# What is a correlation?

A correlation quantifies the linear association between two variables. From one perspective, a correlation has two parts: one part quantifies the association, and the other part sets the scale of that association.

The first part—the covariance, also the correlation numerator—equates to a sort of “average sum of squares” of two variables:

## $$cov_{(X, Y)} = \frac{\sum(X - \bar X)(Y - \bar Y)}{N - 1}$$

It could be easier to interpret the covariance as an “average of the X-Y matches”: Deviations of X scores above the X mean multipled by deviations of Y scores below the Y mean will be negative, and deviations of X scores above the X mean multipled by deviations of Y scores above the Y mean will be positive. More “mismatches” leads to a negative covariance and more “matches” leads to a positive covariance.

The second part—the product of the standard deviations, also the correlation denominator—restricts the association to values from -1.00 to 1.00.

## $\sqrt{var_X var_Y} = \sqrt{\frac{\sum(X - \bar X)^2}{N - 1} \frac{\sum(Y - \bar Y)^2}{N - 1}}$

Divide the numerator by the denominator and you get a sort of “ratio of the sum of squares”, the Pearson correlation coefficient:

## $r_{XY} = \frac{\frac{\sum(X - \bar X)(Y - \bar Y)}{N - 1}}{\sqrt{\frac{\sum(X - \bar X)^2}{N - 1} \frac{\sum(Y - \bar Y)^2}{N - 1}}} = \frac{cov_{(X, Y)}}{\sqrt{var_X var_Y}}$

Square this “standardized covariance” for an estimate of the proportion of variance of Y that can be accounted for by a linear function of X, $R^2_{XY}$.

By the way, the correlation equation is very similar to the bivariate linear regression beta coefficient equation.
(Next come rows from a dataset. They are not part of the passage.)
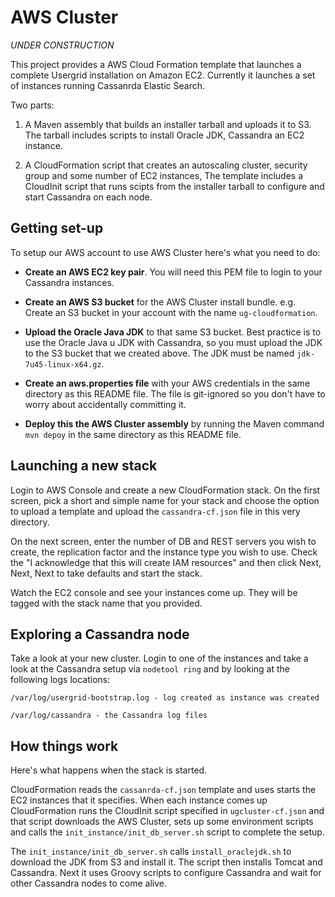AWS Cluster
===

*UNDER CONSTRUCTION*

This project provides a AWS Cloud Formation template that launches a complete Usergrid installation
on Amazon EC2. Currently it launches a set of instances running Cassanrda Elastic Search.

Two parts:

1) A Maven assembly that builds an installer tarball and uploads it to S3. 
The tarball includes scripts to install Oracle JDK, Cassandra an EC2 instance.

2) A CloudFormation script that creates an autoscaling cluster, security group and some
number of EC2 instances, The template includes a CloudInit script that runs scipts from 
the installer tarball to configure and start Cassandra on each node. 


Getting set-up
---
To setup our AWS account to use  AWS Cluster here's what you need to do:

* __Create an AWS EC2 key pair__. You will need this PEM file to login to your Cassandra instances. 

* __Create an AWS S3 bucket__ for the AWS Cluster install bundle. e.g. Create an S3 bucket in your 
account with the name `ug-cloudformation`. 

* __Upload the Oracle Java JDK__ to that same S3 bucket. Best practice is to use the Oracle Java u
JDK with Cassandra, so you must upload the JDK to the S3 bucket that we created above. The JDK must 
be named `jdk-7u45-linux-x64.gz`.

* __Create an aws.properties file__ with your AWS credentials in the same directory as this 
README file. The file is git-ignored so you don't have to worry about accidentally committing it.

* __Deploy this the  AWS Cluster assembly__ by running the Maven command `mvn depoy` in the same
directory as this README file. 


Launching a new stack
---
Login to AWS Console and create a new CloudFormation stack. On the first screen, pick a short 
and simple name for your stack and choose the option to upload a template and upload 
the `cassandra-cf.json` file in this very directory. 

On the next screen, enter the number of DB and REST servers you wish to create, the replication factor and 
the instance type you wish to use. Check the "I acknowledge that this will create IAM resources" 
and then click Next, Next, Next to take defaults and start the stack.

Watch the EC2 console and see your instances come up. They will be tagged with the stack name
that you provided.


Exploring a Cassandra node
---
Take a look at your new cluster. Login to one of the instances and take a look at the Cassandra
setup via `nodetool ring` and by looking at the following logs locations:

    /var/log/usergrid-bootstrap.log - log created as instance was created

    /var/log/cassandra - the Cassandra log files


How things work
---
Here's what happens when the stack is started.

CloudFormation reads the `cassanrda-cf.json` template and uses starts the EC2 instances that it 
specifies. When each instance comes up CloudFormation runs the CloudInit script specified in 
`ugcluster-cf.json` and that script downloads the AWS Cluster, sets up some environment scripts
and calls the `init_instance/init_db_server.sh` script to complete the setup.

The `init_instance/init_db_server.sh` calls `install_oraclejdk.sh` to download the JDK from S3 and 
install it. The script then installs Tomcat and Cassandra. Next it uses Groovy scripts to configure 
Cassandra and wait for other Cassandra nodes to come alive.



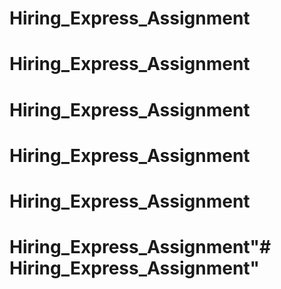 # Hiring_Express_Assignment
# Hiring_Express_Assignment
# Hiring_Express_Assignment
# Hiring_Express_Assignment
# Hiring_Express_Assignment
# Hiring_Express_Assignment"# Hiring_Express_Assignment"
The only difference is in the denominator which excludes the Y variance:

# What does it mean to “adjust” a correlation?

An adjusted correlation refers to the (square root of the) change in a regression model’s $$R^2$$ after adding a single predictor to the model: $$R^2_{full} - R^2_{reduced}$$. This change quantifies that additional predictor’s “unique” contribution to observed variance explained. Put another way, this value quantifies observed variance in Y explained by a linear function of X after removing variance shared between X and the other predictors in the model.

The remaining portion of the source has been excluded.